Your mail came to me for a while. I don’t know how they found my address. I didn’t open it knowing you don’t need a bank account any longer. You don’t need coupons. You have no need to buy a car. Your mail made me sad. It was not you sending me letters. I miss you like I do leaves in autumn. Be at peace. Walk in the grass. Hold my love as you do fog.

Today is March 14, 2015. I am alive and well.

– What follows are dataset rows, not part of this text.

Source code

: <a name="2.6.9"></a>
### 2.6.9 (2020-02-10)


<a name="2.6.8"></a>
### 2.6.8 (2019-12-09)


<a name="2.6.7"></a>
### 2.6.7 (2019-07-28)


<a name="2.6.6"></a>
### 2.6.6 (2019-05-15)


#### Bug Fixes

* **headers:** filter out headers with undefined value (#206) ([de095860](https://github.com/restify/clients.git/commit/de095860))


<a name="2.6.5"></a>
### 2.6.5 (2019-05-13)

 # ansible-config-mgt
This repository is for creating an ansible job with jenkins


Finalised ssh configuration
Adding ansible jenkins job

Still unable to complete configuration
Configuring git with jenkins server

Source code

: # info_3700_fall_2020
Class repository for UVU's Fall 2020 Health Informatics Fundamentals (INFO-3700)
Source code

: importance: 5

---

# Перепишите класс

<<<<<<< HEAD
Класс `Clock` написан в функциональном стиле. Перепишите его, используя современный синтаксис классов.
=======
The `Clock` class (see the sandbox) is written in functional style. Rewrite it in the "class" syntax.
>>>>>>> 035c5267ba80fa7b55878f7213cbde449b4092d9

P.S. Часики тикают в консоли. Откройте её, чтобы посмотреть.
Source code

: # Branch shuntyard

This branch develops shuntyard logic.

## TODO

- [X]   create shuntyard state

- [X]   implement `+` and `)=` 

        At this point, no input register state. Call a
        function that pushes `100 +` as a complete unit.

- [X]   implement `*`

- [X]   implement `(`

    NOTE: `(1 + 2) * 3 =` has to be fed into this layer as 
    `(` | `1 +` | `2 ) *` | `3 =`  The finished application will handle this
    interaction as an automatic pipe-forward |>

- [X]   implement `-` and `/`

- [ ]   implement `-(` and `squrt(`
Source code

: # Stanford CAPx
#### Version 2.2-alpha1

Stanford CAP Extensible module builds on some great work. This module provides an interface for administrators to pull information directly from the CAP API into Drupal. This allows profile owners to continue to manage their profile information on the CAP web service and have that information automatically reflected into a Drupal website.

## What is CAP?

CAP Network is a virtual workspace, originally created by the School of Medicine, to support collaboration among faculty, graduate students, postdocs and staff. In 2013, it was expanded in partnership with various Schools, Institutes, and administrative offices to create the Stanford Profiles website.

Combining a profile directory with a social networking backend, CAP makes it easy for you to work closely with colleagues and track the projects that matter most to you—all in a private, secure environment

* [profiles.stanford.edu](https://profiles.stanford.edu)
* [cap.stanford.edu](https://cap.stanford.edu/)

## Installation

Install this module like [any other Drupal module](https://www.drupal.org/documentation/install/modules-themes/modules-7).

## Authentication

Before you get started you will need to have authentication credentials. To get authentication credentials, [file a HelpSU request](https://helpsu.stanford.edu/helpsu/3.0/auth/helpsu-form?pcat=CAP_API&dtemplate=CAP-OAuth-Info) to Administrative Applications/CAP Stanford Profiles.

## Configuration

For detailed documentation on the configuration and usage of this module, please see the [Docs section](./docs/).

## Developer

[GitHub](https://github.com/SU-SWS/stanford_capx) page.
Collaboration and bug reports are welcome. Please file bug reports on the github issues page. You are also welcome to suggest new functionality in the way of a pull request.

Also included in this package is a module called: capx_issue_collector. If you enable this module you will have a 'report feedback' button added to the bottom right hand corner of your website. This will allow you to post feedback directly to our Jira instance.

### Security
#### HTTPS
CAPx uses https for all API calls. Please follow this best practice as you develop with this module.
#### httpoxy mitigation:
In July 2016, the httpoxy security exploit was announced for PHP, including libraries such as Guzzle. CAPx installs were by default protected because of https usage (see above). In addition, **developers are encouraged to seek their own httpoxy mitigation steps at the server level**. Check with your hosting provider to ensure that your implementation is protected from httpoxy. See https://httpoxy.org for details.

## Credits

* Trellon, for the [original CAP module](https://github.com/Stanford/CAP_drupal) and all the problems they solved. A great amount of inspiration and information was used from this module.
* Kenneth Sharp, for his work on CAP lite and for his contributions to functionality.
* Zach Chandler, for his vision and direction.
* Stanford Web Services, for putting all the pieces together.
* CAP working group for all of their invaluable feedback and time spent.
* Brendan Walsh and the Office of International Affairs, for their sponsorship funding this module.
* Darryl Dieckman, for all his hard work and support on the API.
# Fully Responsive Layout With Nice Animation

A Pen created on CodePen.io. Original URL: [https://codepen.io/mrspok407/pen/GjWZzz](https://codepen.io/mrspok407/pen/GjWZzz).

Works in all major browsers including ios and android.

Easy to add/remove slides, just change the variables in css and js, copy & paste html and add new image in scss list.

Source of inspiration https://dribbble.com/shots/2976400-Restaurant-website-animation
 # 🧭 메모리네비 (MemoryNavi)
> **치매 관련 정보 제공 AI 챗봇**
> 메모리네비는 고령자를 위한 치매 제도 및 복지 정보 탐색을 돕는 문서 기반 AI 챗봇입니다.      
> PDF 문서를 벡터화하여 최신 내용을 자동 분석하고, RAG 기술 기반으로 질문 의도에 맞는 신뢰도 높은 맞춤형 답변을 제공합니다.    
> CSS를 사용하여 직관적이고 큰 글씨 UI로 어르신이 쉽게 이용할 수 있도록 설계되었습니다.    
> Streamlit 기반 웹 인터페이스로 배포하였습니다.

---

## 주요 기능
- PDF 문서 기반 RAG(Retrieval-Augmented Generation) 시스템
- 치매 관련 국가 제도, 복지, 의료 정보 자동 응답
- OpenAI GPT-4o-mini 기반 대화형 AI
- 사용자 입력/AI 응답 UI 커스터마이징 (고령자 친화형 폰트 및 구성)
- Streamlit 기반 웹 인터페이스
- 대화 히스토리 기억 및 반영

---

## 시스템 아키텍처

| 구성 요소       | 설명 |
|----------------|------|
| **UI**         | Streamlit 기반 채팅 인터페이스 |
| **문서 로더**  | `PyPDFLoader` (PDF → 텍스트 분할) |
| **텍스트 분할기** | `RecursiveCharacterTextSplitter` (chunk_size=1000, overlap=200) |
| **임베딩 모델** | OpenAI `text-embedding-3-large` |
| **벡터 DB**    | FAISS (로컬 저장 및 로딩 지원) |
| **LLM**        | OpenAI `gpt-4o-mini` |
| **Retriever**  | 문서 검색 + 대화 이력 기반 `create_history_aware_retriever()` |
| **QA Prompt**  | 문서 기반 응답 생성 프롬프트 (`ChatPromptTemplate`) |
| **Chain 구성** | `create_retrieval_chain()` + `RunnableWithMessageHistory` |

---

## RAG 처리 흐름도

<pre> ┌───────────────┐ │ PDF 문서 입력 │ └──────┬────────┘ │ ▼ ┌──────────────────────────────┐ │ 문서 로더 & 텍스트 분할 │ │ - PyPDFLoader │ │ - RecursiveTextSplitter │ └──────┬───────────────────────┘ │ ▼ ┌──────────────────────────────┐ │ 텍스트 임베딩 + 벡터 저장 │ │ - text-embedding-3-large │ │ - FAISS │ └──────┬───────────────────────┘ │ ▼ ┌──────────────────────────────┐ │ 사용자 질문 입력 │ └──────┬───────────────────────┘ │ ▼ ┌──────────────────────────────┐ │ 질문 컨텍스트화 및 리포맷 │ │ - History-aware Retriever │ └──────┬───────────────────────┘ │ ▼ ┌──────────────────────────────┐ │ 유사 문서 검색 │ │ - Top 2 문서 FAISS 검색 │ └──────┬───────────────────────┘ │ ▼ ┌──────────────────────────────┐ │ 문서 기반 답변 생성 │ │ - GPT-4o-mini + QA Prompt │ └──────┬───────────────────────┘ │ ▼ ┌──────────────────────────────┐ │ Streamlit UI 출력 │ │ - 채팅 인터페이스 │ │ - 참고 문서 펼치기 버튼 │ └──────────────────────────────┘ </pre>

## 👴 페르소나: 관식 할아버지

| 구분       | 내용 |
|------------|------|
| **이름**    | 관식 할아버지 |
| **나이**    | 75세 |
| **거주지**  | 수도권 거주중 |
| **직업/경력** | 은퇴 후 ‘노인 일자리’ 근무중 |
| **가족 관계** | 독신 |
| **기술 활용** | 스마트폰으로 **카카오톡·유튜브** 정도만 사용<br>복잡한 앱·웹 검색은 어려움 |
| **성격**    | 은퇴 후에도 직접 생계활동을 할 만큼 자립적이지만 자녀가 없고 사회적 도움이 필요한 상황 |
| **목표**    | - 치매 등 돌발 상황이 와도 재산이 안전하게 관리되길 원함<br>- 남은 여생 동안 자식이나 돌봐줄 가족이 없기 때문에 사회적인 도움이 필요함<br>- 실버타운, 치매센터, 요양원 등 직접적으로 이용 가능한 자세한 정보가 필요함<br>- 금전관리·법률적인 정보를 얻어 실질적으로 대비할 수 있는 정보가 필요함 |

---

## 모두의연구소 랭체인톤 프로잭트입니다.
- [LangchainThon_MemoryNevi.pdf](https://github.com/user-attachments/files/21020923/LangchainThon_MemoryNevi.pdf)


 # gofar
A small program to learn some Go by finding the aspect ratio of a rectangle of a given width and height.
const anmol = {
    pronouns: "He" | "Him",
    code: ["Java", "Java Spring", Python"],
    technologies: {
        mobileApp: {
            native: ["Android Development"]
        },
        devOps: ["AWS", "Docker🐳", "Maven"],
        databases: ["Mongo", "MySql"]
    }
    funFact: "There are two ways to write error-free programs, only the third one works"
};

Mom, why did you go? Was it Johnny tugging you into the grave. Yes, I know your liver quit…just like that, just like the pop of a champagne bottle, a very expensive champagne in the hands of a small child wed to the bottle because you can’t get off the couch for more booze. The child makes certain the ice trays are filled. I would fill a freezer full of ice for a conversation with you. Do they have nail polish where you are? Hopefully, Johnny showed up in briefs, welcoming you to the unknown–drop your skirt, unbutton your shirt, follow Johnny into the nearly naked.

I was there when they shut down the machines, keeping you lonely in a bed unable to squeeze a hand. Why did you go? Was it Johnny tugging you into the grave?

I’m glad you are free from the shackles of bourbon. I loved being your side kick…I had no idea I was poisoning you. Your reply, You couldn’t have known I was drowning. All you saw was a bed and no river.

She would say, I love you sweet. I have stopped looking in the mirror, stopped looking for the hand on my shoulder, nails painted a deep blue red.